Thursday, July 4, 2019

Thoughts for Independence Day

"Those who expect to reap the blessings of freedom must undergo the fatigue of supporting it." ~ Thomas Paine

"Freedom is nothing but a chance to be better." ~ Albert Camus

"Men first crossed the Atlantic not to find soil for their ploughs but to secure liberty for their souls." ~ Robert J. McCracken

Tuesday, July 2, 2019

The First Half's Biggest Losers

Yesterday we looked at the best stocks for the first half of 2019; today we present the biggest losers.

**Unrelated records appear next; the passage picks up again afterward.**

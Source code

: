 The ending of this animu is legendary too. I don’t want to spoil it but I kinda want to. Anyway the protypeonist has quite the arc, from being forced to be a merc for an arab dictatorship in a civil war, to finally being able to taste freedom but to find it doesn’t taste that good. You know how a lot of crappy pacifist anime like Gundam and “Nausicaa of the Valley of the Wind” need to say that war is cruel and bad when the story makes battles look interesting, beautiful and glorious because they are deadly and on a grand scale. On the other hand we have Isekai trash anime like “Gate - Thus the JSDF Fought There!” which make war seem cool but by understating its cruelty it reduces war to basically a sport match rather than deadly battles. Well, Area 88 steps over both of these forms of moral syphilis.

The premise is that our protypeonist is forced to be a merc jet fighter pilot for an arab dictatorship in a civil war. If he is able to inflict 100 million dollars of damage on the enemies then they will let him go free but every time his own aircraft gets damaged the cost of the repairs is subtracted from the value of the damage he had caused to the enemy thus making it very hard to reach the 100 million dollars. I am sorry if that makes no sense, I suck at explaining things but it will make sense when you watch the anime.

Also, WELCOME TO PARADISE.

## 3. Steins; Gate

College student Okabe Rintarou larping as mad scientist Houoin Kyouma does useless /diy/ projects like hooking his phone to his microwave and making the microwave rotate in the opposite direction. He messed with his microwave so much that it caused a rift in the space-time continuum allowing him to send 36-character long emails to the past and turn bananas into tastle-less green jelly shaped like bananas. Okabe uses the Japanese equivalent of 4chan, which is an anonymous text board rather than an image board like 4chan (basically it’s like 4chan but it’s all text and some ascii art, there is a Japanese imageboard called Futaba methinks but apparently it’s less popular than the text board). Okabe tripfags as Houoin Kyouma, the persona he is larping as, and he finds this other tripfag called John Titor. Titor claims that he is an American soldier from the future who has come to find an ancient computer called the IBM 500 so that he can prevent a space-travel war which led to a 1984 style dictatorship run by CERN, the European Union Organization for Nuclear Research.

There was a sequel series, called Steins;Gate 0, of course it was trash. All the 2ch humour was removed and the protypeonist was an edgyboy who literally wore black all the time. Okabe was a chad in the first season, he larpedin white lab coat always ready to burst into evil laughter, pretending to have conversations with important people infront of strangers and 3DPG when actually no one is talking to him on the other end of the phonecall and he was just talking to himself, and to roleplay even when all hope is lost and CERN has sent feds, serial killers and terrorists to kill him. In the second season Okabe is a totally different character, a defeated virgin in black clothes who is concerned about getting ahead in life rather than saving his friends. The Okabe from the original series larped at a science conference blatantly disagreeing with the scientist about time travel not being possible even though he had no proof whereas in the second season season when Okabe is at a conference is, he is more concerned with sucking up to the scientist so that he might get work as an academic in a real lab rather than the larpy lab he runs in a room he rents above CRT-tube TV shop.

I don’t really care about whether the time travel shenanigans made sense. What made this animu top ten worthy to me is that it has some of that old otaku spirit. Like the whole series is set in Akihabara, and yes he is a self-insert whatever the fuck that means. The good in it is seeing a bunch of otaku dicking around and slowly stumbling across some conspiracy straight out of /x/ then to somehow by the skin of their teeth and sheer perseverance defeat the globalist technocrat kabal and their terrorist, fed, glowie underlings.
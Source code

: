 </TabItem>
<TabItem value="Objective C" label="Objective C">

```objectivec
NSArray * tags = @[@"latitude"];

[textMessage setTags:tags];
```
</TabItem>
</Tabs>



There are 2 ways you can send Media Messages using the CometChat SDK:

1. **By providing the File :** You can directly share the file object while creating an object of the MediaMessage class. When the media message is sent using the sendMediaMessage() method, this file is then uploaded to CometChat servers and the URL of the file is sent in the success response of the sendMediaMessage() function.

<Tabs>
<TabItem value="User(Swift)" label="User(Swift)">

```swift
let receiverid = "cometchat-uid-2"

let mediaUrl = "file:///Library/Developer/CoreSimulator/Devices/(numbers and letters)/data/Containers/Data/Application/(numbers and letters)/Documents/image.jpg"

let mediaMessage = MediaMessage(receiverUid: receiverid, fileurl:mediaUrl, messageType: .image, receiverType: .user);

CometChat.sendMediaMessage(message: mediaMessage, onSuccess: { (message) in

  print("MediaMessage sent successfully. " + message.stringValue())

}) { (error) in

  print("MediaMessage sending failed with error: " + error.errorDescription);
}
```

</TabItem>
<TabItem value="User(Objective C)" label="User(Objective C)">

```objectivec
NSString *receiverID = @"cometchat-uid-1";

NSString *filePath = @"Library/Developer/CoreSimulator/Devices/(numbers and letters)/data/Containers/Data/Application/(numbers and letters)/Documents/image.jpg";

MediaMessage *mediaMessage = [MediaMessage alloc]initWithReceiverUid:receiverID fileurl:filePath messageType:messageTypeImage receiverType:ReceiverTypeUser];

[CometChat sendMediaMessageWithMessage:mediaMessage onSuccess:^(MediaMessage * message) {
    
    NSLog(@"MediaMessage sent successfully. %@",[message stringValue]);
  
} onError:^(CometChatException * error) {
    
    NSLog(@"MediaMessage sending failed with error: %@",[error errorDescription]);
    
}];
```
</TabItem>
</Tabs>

None of these fell by nearly as much as the best performers rose, but look at what a rough six months it's been for retail:

  1. Nordstrom, down 31 percent
  2. Mylan, down 31 percent
  3. Gap Inc., down 30 percent
  4. Kohl's Corp., down 28 percent
  5. Kraft Heinz, down 27 percent
  6. Macy's, down 25 percent
  7. AbbVie Inc., down 22 percent
  8. Foot Locker, down 22 percent
  9. ABiomed, down 22 percent
  10. Kroger Co., down 21 percent

The First Half's Biggest Winners

As we mentioned yesterday, this was a blazing first half for the stock market, with the S&P 500 rising by 17.3 percent. Here are the ten best-performing stocks in the S&P over the first six months of 2019:

  1. Coty, up 105 percent
  2. Xerox, up 81 percent
  3. Chipotle Mexican Grill, up 68 percent
  4. Advanced Micro Devices, up 67 percent
  5. Anadarko Petroleum, up 63 percent
  6. Cadence Design Systems, up 61 percent
  7. Hess Corp., up 60 percent
  8. MSCI Inc., up 60 percent
  9. Total System Services, up 58 percent
  10. Dentsply Sirona, up 55 percent

Monday, July 1, 2019

The Blazing First Half

With a gain of about 6.9 percent, the S&P 500 index notched its best June since 1955, when the benchmark rose 8.2 percent. The Dow Jones Industrial Average put up its best June gain of 7.2 percent since 1938 when the blue-chip benchmark surged 24.3 percent.

That capped off the best first half of a year since 1997 for the S&P, rising 17.3 percent. All 11 of the S&P 500 sectors rose in the first half of the year, with tech rising more than 26 percent to lead the gains. Energy was the market’s laggard in the first half, rising just 7.1 percent.

Meanwhile, the Dow Jones industrial average registered a 14 percent gain. But that trailed the Nasdaq composite index, which led everybody with 20 percent.